MATERIALS PROVIDED -
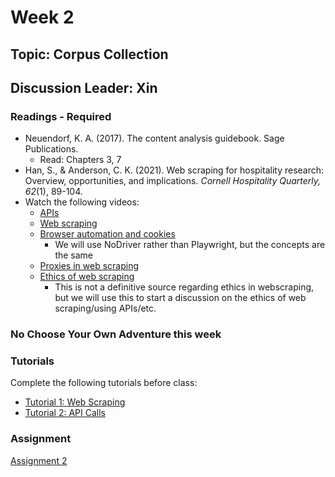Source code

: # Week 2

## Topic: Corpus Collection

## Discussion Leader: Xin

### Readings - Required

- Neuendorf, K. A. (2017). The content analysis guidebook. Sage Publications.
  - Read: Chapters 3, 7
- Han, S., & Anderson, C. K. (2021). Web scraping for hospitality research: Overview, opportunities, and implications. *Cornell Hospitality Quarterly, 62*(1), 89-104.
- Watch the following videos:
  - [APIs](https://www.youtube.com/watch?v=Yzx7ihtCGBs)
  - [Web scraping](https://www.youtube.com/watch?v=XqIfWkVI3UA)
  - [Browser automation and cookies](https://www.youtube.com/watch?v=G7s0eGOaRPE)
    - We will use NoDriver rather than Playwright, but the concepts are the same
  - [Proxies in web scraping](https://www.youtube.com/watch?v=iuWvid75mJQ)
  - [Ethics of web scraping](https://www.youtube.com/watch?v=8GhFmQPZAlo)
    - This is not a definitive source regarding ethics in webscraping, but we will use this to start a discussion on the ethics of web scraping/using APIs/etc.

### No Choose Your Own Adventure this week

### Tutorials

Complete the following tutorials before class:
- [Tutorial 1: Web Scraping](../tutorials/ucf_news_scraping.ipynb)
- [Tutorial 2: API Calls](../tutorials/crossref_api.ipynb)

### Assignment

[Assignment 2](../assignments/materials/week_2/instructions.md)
--
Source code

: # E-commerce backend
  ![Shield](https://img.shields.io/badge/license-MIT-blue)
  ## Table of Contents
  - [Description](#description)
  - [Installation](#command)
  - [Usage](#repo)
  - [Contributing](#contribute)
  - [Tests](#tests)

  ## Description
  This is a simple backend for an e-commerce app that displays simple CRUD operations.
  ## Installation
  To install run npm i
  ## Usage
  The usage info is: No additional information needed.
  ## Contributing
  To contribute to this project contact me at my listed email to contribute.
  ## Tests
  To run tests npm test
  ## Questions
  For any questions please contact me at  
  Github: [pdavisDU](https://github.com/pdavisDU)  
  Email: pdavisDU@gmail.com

EXERCISE OBJECTIVE - Count the lines of the records that contain the word "APIs". Give only the count.

EXERCISE SOLUTION - 2